== Data for analysis ==
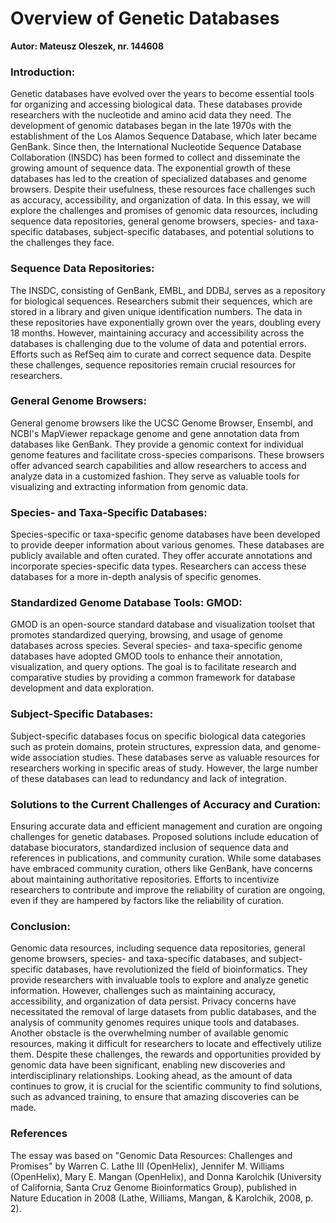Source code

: 


# Overview of Genetic Databases

**Autor: Mateusz Oleszek, nr. 144608**

### Introduction:

Genetic databases have evolved over the years to become essential tools for organizing and accessing biological data. These databases provide researchers with the nucleotide and amino acid data they need. The development of genomic databases began in the late 1970s with the establishment of the Los Alamos Sequence Database, which later became GenBank. Since then, the International Nucleotide Sequence Database Collaboration (INSDC) has been formed to collect and disseminate the growing amount of sequence data. The exponential growth of these databases has led to the creation of specialized databases and genome browsers. Despite their usefulness, these resources face challenges such as accuracy, accessibility, and organization of data. In this essay, we will explore the challenges and promises of genomic data resources, including sequence data repositories, general genome browsers, species- and taxa-specific databases, subject-specific databases, and potential solutions to the challenges they face.

### Sequence Data Repositories:

The INSDC, consisting of GenBank, EMBL, and DDBJ, serves as a repository for biological sequences. Researchers submit their sequences, which are stored in a library and given unique identification numbers. The data in these repositories have exponentially grown over the years, doubling every 18 months. However, maintaining accuracy and accessibility across the databases is challenging due to the volume of data and potential errors. Efforts such as RefSeq aim to curate and correct sequence data. Despite these challenges, sequence repositories remain crucial resources for researchers.

### General Genome Browsers:

General genome browsers like the UCSC Genome Browser, Ensembl, and NCBI's MapViewer repackage genome and gene annotation data from databases like GenBank. They provide a genomic context for individual genome features and facilitate cross-species comparisons. These browsers offer advanced search capabilities and allow researchers to access and analyze data in a customized fashion. They serve as valuable tools for visualizing and extracting information from genomic data.

### Species- and Taxa-Specific Databases:

Species-specific or taxa-specific genome databases have been developed to provide deeper information about various genomes. These databases are publicly available and often curated. They offer accurate annotations and incorporate species-specific data types. Researchers can access these databases for a more in-depth analysis of specific genomes.

### Standardized Genome Database Tools: GMOD:

GMOD is an open-source standard database and visualization toolset that promotes standardized querying, browsing, and usage of genome databases across species. Several species- and taxa-specific genome databases have adopted GMOD tools to enhance their annotation, visualization, and query options. The goal is to facilitate research and comparative studies by providing a common framework for database development and data exploration.

### Subject-Specific Databases:

Subject-specific databases focus on specific biological data categories such as protein domains, protein structures, expression data, and genome-wide association studies. These databases serve as valuable resources for researchers working in specific areas of study. However, the large number of these databases can lead to redundancy and lack of integration.

### Solutions to the Current Challenges of Accuracy and Curation:

Ensuring accurate data and efficient management and curation are ongoing challenges for genetic databases. Proposed solutions include education of database biocurators, standardized inclusion of sequence data and references in publications, and community curation. While some databases have embraced community curation, others like GenBank, have concerns about maintaining authoritative repositories. Efforts to incentivize researchers to contribute and improve the reliability of curation are ongoing, even if they are hampered by factors like the reliability of curation.

### Conclusion:

Genomic data resources, including sequence data repositories, general genome browsers, species- and taxa-specific databases, and subject-specific databases, have revolutionized the field of bioinformatics. They provide researchers with invaluable tools to explore and analyze genetic information. However, challenges such as maintaining accuracy, accessibility, and organization of data persist. Privacy concerns have necessitated the removal of large datasets from  public databases, and the analysis of community genomes requires unique  tools and databases. Another obstacle is the overwhelming number of  available genomic resources, making it difficult for researchers to  locate and effectively utilize them. Despite these challenges, the  rewards and opportunities provided by genomic data have been  significant, enabling new discoveries and interdisciplinary  relationships. Looking ahead, as the amount of data continues to grow,  it is crucial for the scientific community to find solutions, such as  advanced training, to ensure that amazing discoveries can be made.

### References
The essay was based on "Genomic Data Resources: Challenges and Promises" by Warren C. Lathe III (OpenHelix), Jennifer M. Williams (OpenHelix), Mary E. Mangan (OpenHelix), and Donna Karolchik (University of California, Santa Cruz Genome Bioinformatics Group), published in Nature Education in 2008 (Lathe, Williams, Mangan, & Karolchik, 2008, p. 2).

== Exercise ==
The response should consist of the entries above, given again exactly and free of pictures.

== Output for this task ==
Source code

: 


# Overview of Genetic Databases

**Autor: Mateusz Oleszek, nr. 144608**

### Introduction:

Genetic databases have evolved over the years to become essential tools for organizing and accessing biological data. These databases provide researchers with the nucleotide and amino acid data they need. The development of genomic databases began in the late 1970s with the establishment of the Los Alamos Sequence Database, which later became GenBank. Since then, the International Nucleotide Sequence Database Collaboration (INSDC) has been formed to collect and disseminate the growing amount of sequence data. The exponential growth of these databases has led to the creation of specialized databases and genome browsers. Despite their usefulness, these resources face challenges such as accuracy, accessibility, and organization of data. In this essay, we will explore the challenges and promises of genomic data resources, including sequence data repositories, general genome browsers, species- and taxa-specific databases, subject-specific databases, and potential solutions to the challenges they face.

### Sequence Data Repositories:

The INSDC, consisting of GenBank, EMBL, and DDBJ, serves as a repository for biological sequences. Researchers submit their sequences, which are stored in a library and given unique identification numbers. The data in these repositories have exponentially grown over the years, doubling every 18 months. However, maintaining accuracy and accessibility across the databases is challenging due to the volume of data and potential errors. Efforts such as RefSeq aim to curate and correct sequence data. Despite these challenges, sequence repositories remain crucial resources for researchers.

### General Genome Browsers:

General genome browsers like the UCSC Genome Browser, Ensembl, and NCBI's MapViewer repackage genome and gene annotation data from databases like GenBank. They provide a genomic context for individual genome features and facilitate cross-species comparisons. These browsers offer advanced search capabilities and allow researchers to access and analyze data in a customized fashion. They serve as valuable tools for visualizing and extracting information from genomic data.

### Species- and Taxa-Specific Databases:

Species-specific or taxa-specific genome databases have been developed to provide deeper information about various genomes. These databases are publicly available and often curated. They offer accurate annotations and incorporate species-specific data types. Researchers can access these databases for a more in-depth analysis of specific genomes.

### Standardized Genome Database Tools: GMOD:

GMOD is an open-source standard database and visualization toolset that promotes standardized querying, browsing, and usage of genome databases across species. Several species- and taxa-specific genome databases have adopted GMOD tools to enhance their annotation, visualization, and query options. The goal is to facilitate research and comparative studies by providing a common framework for database development and data exploration.

### Subject-Specific Databases:

Subject-specific databases focus on specific biological data categories such as protein domains, protein structures, expression data, and genome-wide association studies. These databases serve as valuable resources for researchers working in specific areas of study. However, the large number of these databases can lead to redundancy and lack of integration.

### Solutions to the Current Challenges of Accuracy and Curation:

Ensuring accurate data and efficient management and curation are ongoing challenges for genetic databases. Proposed solutions include education of database biocurators, standardized inclusion of sequence data and references in publications, and community curation. While some databases have embraced community curation, others like GenBank, have concerns about maintaining authoritative repositories. Efforts to incentivize researchers to contribute and improve the reliability of curation are ongoing, even if they are hampered by factors like the reliability of curation.

### Conclusion:

Genomic data resources, including sequence data repositories, general genome browsers, species- and taxa-specific databases, and subject-specific databases, have revolutionized the field of bioinformatics. They provide researchers with invaluable tools to explore and analyze genetic information. However, challenges such as maintaining accuracy, accessibility, and organization of data persist. Privacy concerns have necessitated the removal of large datasets from  public databases, and the analysis of community genomes requires unique  tools and databases. Another obstacle is the overwhelming number of  available genomic resources, making it difficult for researchers to  locate and effectively utilize them. Despite these challenges, the  rewards and opportunities provided by genomic data have been  significant, enabling new discoveries and interdisciplinary  relationships. Looking ahead, as the amount of data continues to grow,  it is crucial for the scientific community to find solutions, such as  advanced training, to ensure that amazing discoveries can be made.

### References
The essay was based on "Genomic Data Resources: Challenges and Promises" by Warren C. Lathe III (OpenHelix), Jennifer M. Williams (OpenHelix), Mary E. Mangan (OpenHelix), and Donna Karolchik (University of California, Santa Cruz Genome Bioinformatics Group), published in Nature Education in 2008 (Lathe, Williams, Mangan, & Karolchik, 2008, p. 2).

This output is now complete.